Fair questions - but do you honestly thing that you are going to get a decent answer from any authority on it? ... such as... here is how much was gatherered, here is the cost of running a particular dept/services and here is how much went towards it. It will just get dumped into the slush fund along with all the other sources of revenue and used to pay*for quango's, trips, ministerial pensions, unvouched TD expenses - as well as the essential stuff like the guards, teachers, public lighting etc.

Oh and by the way everyone - its €100 this year - watch for the increases next year. It's a wonder they are not even charging VAT on it!


----------



## MeathCommute (5 Jan 2012)

blueband said:


> no intention of paying so i dont care how slow the site is.


 
You're going to have a lot of pain coming down the line so. They'll find a way to get you. I don't like it any more than you do


----------



## The_Banker (5 Jan 2012)

Purple said:


> Do you think we can borrow our way out of a recession?
> We have the worst exchequer deficit in the developed world. Even if we can get growth to 3% (which would be next to impossible) we’d still have to cut spending by €3-€5 billion a year for the next 4-5 years just to reduce our deficit to a manageable amount. Add to that the fact that we need to come up with €7 billion a year just to pay the interest on what we’ve already borrowed.
> We could always tell everyone to get stuffed and not repay anything but then we’ve have to borrow €20 billion a year at 12-15%, there’d be a massive outflow of capital from the country (bigger than the one we have already) and our banks would collapse again. In other words we have no choice but to do what we are doing. The dye was cast between 2001 and 2007. Everything that came after was almost inevitable.
> 
> Bottom line; our wealth and resulting lifestyles for the last 15 years were an illusion, funded by money that we didn’t have. We’re on the long hard road back to reality. More taxes, less money, more poverty, fewer services, bigger classes in schools, more people dying because of inefficiencies and misallocation of resources in the healthcare system etc.


 
Hard to argue with anything you say but it further copper fastens my belief that we as a country are a failed entity.


----------



## blueband (5 Jan 2012)

MeathCommute said:


> You're going to have a lot of pain coming down the line so. They'll find a way to get you. I don't like it any more than you do


i will take my chances in court, if i have to do a few weeks inside i will.
anyone that cant see that this is just the thin end of the wedge is living in dreamland!


----------



## Leo (5 Jan 2012)

blueband said:


> i will take my chances in court, if i have to do a few weeks inside i will.
> anyone that cant see that this is just the thin end of the wedge is living in dreamland!


 
How much is the conviction and few weeks inside going to cost?


----------



## DerKaiser (5 Jan 2012)

blueband said:


> i will take my chances in court, if i have to do a few weeks inside i will.
> anyone that cant see that this is just the thin end of the wedge is living in dreamland!


 
It is the thin end of the wedge, it's in the public domain that the charge is likely to be much higher in 2013. I still do not fully understand what people hope to achieve by not paying it though.

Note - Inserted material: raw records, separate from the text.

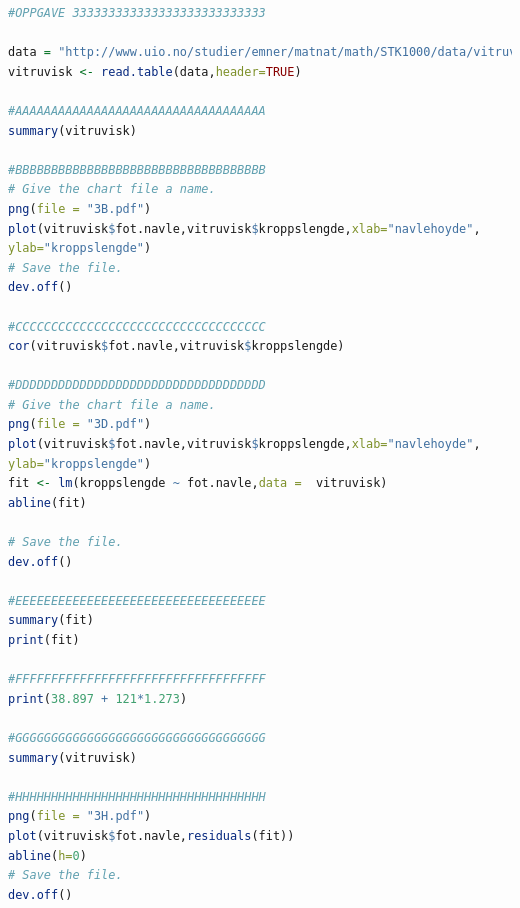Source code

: \pagebreak
\begin{lstlisting}[language=R]
#OPPGAVE 333333333333333333333333333

data = "http://www.uio.no/studier/emner/matnat/math/STK1000/data/vitruvisk.txt"
vitruvisk <- read.table(data,header=TRUE)

#AAAAAAAAAAAAAAAAAAAAAAAAAAAAAAAAAAA
summary(vitruvisk)

#BBBBBBBBBBBBBBBBBBBBBBBBBBBBBBBBBBB
# Give the chart file a name.
png(file = "3B.pdf")
plot(vitruvisk$fot.navle,vitruvisk$kroppslengde,xlab="navlehoyde",
ylab="kroppslengde")
# Save the file.
dev.off()

#CCCCCCCCCCCCCCCCCCCCCCCCCCCCCCCCCCC
cor(vitruvisk$fot.navle,vitruvisk$kroppslengde)

#DDDDDDDDDDDDDDDDDDDDDDDDDDDDDDDDDDD
# Give the chart file a name.
png(file = "3D.pdf")
plot(vitruvisk$fot.navle,vitruvisk$kroppslengde,xlab="navlehoyde",
ylab="kroppslengde")
fit <- lm(kroppslengde ~ fot.navle,data =  vitruvisk)
abline(fit)

# Save the file.
dev.off()

#EEEEEEEEEEEEEEEEEEEEEEEEEEEEEEEEEEE
summary(fit)
print(fit)

#FFFFFFFFFFFFFFFFFFFFFFFFFFFFFFFFFFF
print(38.897 + 121*1.273)

#GGGGGGGGGGGGGGGGGGGGGGGGGGGGGGGGGGG
summary(vitruvisk)

#HHHHHHHHHHHHHHHHHHHHHHHHHHHHHHHHHHH
png(file = "3H.pdf")
plot(vitruvisk$fot.navle,residuals(fit))
abline(h=0)
# Save the file.
dev.off()
\end{lstlisting}

























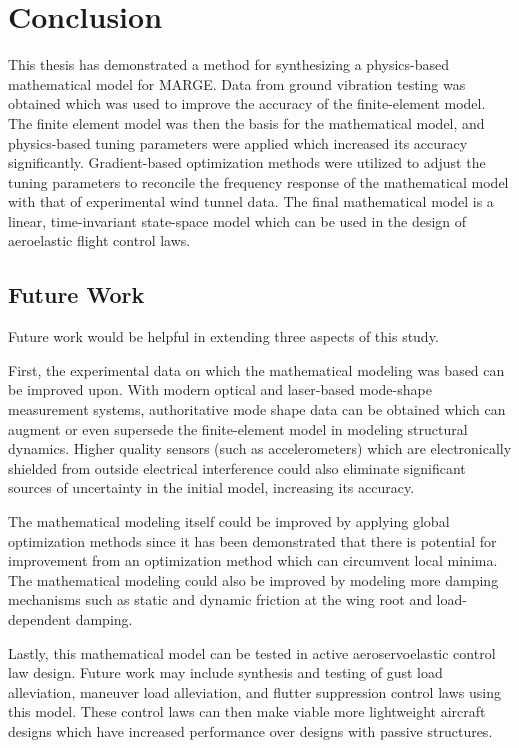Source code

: \chapter{Conclusion}
\label{ch:conclusion}

This thesis has demonstrated a method for synthesizing a physics-based mathematical model for MARGE. Data from ground vibration testing was obtained which was used to improve the accuracy of the finite-element model. The finite element model was then the basis for the mathematical model, and physics-based tuning parameters were applied which increased its accuracy significantly. Gradient-based optimization methods were utilized to adjust the tuning parameters to reconcile the frequency response of the mathematical model with that of experimental wind tunnel data. The final mathematical model is a linear, time-invariant state-space model which can be used in the design of aeroelastic flight control laws.

\section{Future Work}

Future work would be helpful in extending three aspects of this study.

First, the experimental data on which the mathematical modeling was based can be improved upon. With modern optical and laser-based mode-shape measurement systems, authoritative mode shape data can be obtained which can augment or even supersede the finite-element model in modeling structural dynamics. Higher quality sensors (such as accelerometers) which are electronically shielded from outside electrical interference could also eliminate significant sources of uncertainty in the initial model, increasing its accuracy.

The mathematical modeling itself could be improved by applying global optimization methods since it has been demonstrated that there is potential for improvement from an optimization method which can circumvent local minima. The mathematical modeling could also be improved by modeling more damping mechanisms such as static and dynamic friction at the wing root and load-dependent damping.

Lastly, this mathematical model can be tested in active aeroservoelastic control law design. Future work may include synthesis and testing of gust load alleviation, maneuver load alleviation, and flutter suppression control laws using this model. These control laws can then make viable more lightweight aircraft designs which have increased performance over designs with passive structures.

Maybe 10 people who don't intend paying it could answer the following questions:

1) Can you afford to pay it?
2) Would your preference be to replace it with
a) more borrowing?
b) other taxes (specify)?
c) spending cuts? 
d) all of the above?
3) Are you happy to pay the fine or will you either go to jail or have the money taken directly from your wage/social welfare under new legislation?
4) Are there any existing taxes you feel equally strongly against?


----------



## so-crates (5 Jan 2012)

Blueband, Thin end of what wedge? None of this is in any way surprising or unexpected and the rated charge when it comes in will likely be higher. So I am anticipating and planning for that because unlike you I can't believe it has taken this long for us to finally face up to the fact that we are not paying enough. It is the norm abroad to pay local domestic taxation of some form or another, we are unusual in the system of the government central funding being used for this. We are taxed less than other countries and as this crisis has proven, our tax basis is narrow, broadening the taxation basis and charging for services only brings us into line with other countries. We have been fooling ourselves due to a glut of cash that slugged its way through our economy and is now falling out the bottom. By all means play Don Quixote, just don't expect an enormous well of public support, most will grumble, it isn't pleasant but nor are a lot of necessary things, but few will be inclined to tilt at windmills.


----------



## The_Banker (5 Jan 2012)

Will I pay it? Yes… I am a tax payer and it is my duty. But I don’t like it.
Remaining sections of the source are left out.